Aggressionsverschiebung
Und warum bin ich dann sofort auch aggressiv? Ich denke, weil ich es mir an den Stellen nicht erlaube, wo es hingehörte, aggressiv zu sein. Ich unterdrücke meine Aggressionen nach allen Regeln der Kunst. Wenn mich dann einmal jemand durch sein aggressives Verhalten „einlädt“, mich zu wehren, kann ich dieser Versuchung offenbar nicht widerstehen. Und so verlaufen viele Auseinandersetzungen ohne ein konstruktives Ergebnis. Es kommt zum Schlagabtausch, aber es gibt keinen Gewinner. Am Ende hat jeder verloren und fühlt sich dann auch so.
Aggressionen kultivieren
Ich wünsche mir eine Gesellschaft, in denen Menschen es sich erlauben können, zur Aggression „Ja“ zu sagen. Ich wünsche mir Menschen, die ihre Aggression als eine göttliche Kraft verstehen können, als eine Gabe, die ihrem Leben zu dienen vermag. Nicht die Aggression per se ist schlecht. Schlecht ist, dass wir uns dafür verurteilen, gegenseitig aber auch selbst. Wir werten uns dafür ab, halten uns für die schlechteren Menschen und schätzen andere, die uns aggressiv begegnen ebenso ein.
Schlechte Menschen
In Wahrheit aber gibt es keine schlechten Menschen. Es gibt nur Menschen. Und oftmals ist es so, das diejenigen, die sich ihrer Anteile nicht bewusst sind, das meiste Leid in die Welt bringen. Schlechter sind sie deswegen nicht, schlechter wurden sie womöglich einst behandelt.
Ich wünsche mir eine Kultur des offenen Umgangs mit der eigenen Aggression und wünsche mir vor allen Dingen, dass ich dies bei mir selbst gut hin bekomme. Denn wäre die Aggression nicht auch mein großes Thema, könnte ich hier wohl kaum eine Stunde lang darüber schreiben…

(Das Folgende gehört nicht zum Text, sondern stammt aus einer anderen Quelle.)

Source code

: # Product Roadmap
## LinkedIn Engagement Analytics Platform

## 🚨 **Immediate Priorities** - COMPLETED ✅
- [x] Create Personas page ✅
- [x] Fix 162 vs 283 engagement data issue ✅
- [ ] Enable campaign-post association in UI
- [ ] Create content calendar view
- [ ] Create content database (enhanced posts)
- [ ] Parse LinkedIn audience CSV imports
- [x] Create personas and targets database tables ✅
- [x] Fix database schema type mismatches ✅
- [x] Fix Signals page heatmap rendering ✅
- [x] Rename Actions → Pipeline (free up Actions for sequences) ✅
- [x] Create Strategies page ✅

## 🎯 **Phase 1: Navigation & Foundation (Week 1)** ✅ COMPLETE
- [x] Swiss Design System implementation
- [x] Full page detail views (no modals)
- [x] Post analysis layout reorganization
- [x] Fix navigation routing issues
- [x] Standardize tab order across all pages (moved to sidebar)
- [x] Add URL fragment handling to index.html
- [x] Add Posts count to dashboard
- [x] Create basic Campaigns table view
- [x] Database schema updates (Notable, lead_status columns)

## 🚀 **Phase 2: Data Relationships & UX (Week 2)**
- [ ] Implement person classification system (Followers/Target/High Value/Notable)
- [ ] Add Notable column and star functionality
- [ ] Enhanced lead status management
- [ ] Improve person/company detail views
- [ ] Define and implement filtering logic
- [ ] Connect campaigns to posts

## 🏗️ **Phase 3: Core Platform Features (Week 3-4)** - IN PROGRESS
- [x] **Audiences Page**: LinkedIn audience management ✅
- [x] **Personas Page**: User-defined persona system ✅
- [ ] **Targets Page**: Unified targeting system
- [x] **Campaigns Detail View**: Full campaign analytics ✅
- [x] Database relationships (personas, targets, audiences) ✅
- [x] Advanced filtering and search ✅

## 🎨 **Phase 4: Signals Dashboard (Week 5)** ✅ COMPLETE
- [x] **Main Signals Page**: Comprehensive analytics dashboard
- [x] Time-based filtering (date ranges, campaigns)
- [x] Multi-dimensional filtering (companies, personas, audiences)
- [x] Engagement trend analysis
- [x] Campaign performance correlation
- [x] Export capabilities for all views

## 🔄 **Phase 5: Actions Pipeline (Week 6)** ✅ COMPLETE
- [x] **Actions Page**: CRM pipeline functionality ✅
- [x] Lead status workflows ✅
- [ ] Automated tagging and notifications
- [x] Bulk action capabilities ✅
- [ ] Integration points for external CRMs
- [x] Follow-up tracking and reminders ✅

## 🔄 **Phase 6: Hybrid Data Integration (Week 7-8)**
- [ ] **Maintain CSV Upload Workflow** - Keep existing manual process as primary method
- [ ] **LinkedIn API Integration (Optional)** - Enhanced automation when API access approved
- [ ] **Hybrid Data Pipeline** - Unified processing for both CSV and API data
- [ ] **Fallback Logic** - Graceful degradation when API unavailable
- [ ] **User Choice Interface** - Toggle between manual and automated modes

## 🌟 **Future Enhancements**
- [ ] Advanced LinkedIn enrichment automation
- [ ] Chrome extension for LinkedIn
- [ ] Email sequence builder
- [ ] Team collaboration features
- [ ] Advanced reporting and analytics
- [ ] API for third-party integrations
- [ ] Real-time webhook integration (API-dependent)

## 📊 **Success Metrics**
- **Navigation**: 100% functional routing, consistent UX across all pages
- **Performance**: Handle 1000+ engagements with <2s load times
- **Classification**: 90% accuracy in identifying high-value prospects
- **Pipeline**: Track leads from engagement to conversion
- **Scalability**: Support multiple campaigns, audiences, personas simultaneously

Die eigene Aggression schätzen lernen
Ich denke, es kommt darauf an, die eigenen Aggressionen aus der Schmuddelecke der Seele heraus zu holen, sie anzuschauen, sie anzunehmen, sich zu ihnen zu bekennen. Die Aggression ist nichts Schlechtes. Nur unkontrolliert ausagiert, kann sie Schlechtes vollbringen. Wer sich seiner Aggression bewusst ist, kann sie auch kontrollieren und konstruktiv einsetzen. Wir Menschen brauchen diese Triebkraft, um vorankommen zu können im Leben. Ohne ein gewisses Maß an Aggressivität bleiben wir stecken im Dschungel der Schwierigkeiten. Aggression bedeutet doch (wir erinnern uns) Antrieb, nach vorn zu gehen. Aggression bedeutet Kraft, Willen, mit Biss an eine Sache heran zu gehen. Sie steht für ein Setzen und Verteidigen von Grenzen und unmissverständlich auch für den Willen zum Leben.
Aggression ist etwas Gutes
Aggression bedeutet Bewegung, lässt uns auf etwas zu gehen, an etwas heran treten. Ohne ein gewisses Maß an Aggression wären wir kaum in der Lage, komplexere Probleme zu lösen. Die Aggression an sich ist etwas Gutes für uns Menschen, aber wie bei vielen anderen Dingen auch, kommt es immer darauf an, wie und wofür man sie einsetzt. Nur der aktive Mensch ist in der Lage, sein Leben positiv zu gestalten und hierzu bedarf es nun einmal auch seiner Aggression. Sie ist eine Form von persönlicher Stärke und ich denke wir tun gut daran, dies auch für uns zu erkennen und wert zu schätzen.